According to the astronauts, the human body works quite differently in outer space because of no gravity, as compared to on Earth. When it comes back to an environment containing gravity, it takes at least a week for the body and brain to function properly. The body is oriented badly and it needs some time to compose itself.

The orientation of the body is affected two times in this journey. Firstly, when astronauts go to outer space, the body’s orientation changes and adapts itself to the environment. Secondly, when astronauts come back to Earth, their body forgets how to function in a gravity-based environment.

A theory, Otolith Tilt-Translation Reinterpretation, by Marissa Rosenberg, a NASA neuroscientist, explains the disorientation of the human brain in space. The theory says that the human ear and brain lose their ability to work properly in outer space where there is no gravity and can even take up to a week to normalize when back in gravity.

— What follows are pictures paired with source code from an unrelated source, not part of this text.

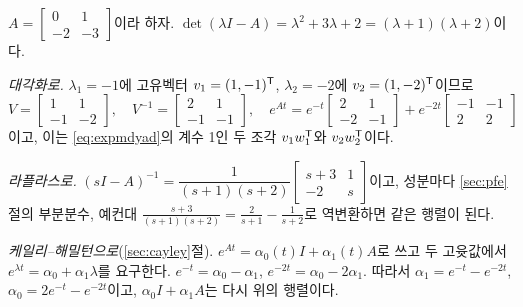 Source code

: \documentclass[11pt]{article}
\begin{document}
\begin{example}[행렬지수 하나, 세 가지 방법]\label{ex:expm3}
$A=\begin{bmatrix}0&1\\-2&-3\end{bmatrix}$이라 하자.
$\det(\lambda I-A)=\lambda^{2}+3\lambda+2=(\lambda+1)(\lambda+2)$이다.

\emph{대각화로.} $\lambda_1=-1$에 고유벡터 $v_1=(1,-1)\tp$, $\lambda_2=-2$에
$v_2=(1,-2)\tp$이므로
\[
   V=\begin{bmatrix}1&1\\-1&-2\end{bmatrix},\quad
   V^{-1}=\begin{bmatrix}2&1\\-1&-1\end{bmatrix},\quad
   e^{At}=e^{-t}\begin{bmatrix}2&1\\-2&-1\end{bmatrix}
         +e^{-2t}\begin{bmatrix}-1&-1\\2&2\end{bmatrix}
\]
이고, 이는 \eqref{eq:expmdyad}의 계수 1인 두 조각 $v_1w_1\tp$와 $v_2w_2\tp$이다.

\emph{라플라스로.} $(sI-A)^{-1}=\dfrac{1}{(s+1)(s+2)}\begin{bmatrix}s+3&1\\-2&s\end{bmatrix}$이고,
성분마다 \ref{sec:pfe}절의 부분분수, 예컨대
$\frac{s+3}{(s+1)(s+2)}=\frac{2}{s+1}-\frac{1}{s+2}$로 역변환하면 같은 행렬이 된다.

\emph{케일리--해밀턴으로}(\ref{sec:cayley}절). $e^{At}=\alpha_0(t)I+\alpha_1(t)A$로
쓰고 두 고윳값에서 $e^{\lambda t}=\alpha_0+\alpha_1\lambda$를 요구한다.
$e^{-t}=\alpha_0-\alpha_1$, $e^{-2t}=\alpha_0-2\alpha_1$. 따라서
$\alpha_1=e^{-t}-e^{-2t}$, $\alpha_0=2e^{-t}-e^{-2t}$이고,
$\alpha_0I+\alpha_1A$는 다시 위의 행렬이다.
\end{example}
\end{document}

The neural processes which help perform these functions are not used to conditions like weightlessness, therefore, they don’t properly estimate linear accelerations and orientation of gravity, known as “tilt” and “translation”.


When astronauts come back to earth, their brains find difficulty in functioning properly because they are used to the outer space conditions. Let’s say, an astronaut returns from the space. He needs to grab something from the table. He will try to zoom towards it and will feel like he is moving but he isn’t. The distance will not shrink and will be the same unlike in space. It is just the state of mind.

The VRs could be beneficial to avoid situations like this. The astronauts during training would learn thoroughly how to do things in outer space, at the same time, maintaining their earthly behavior so that they won’t face any difficulty in either of the two cases.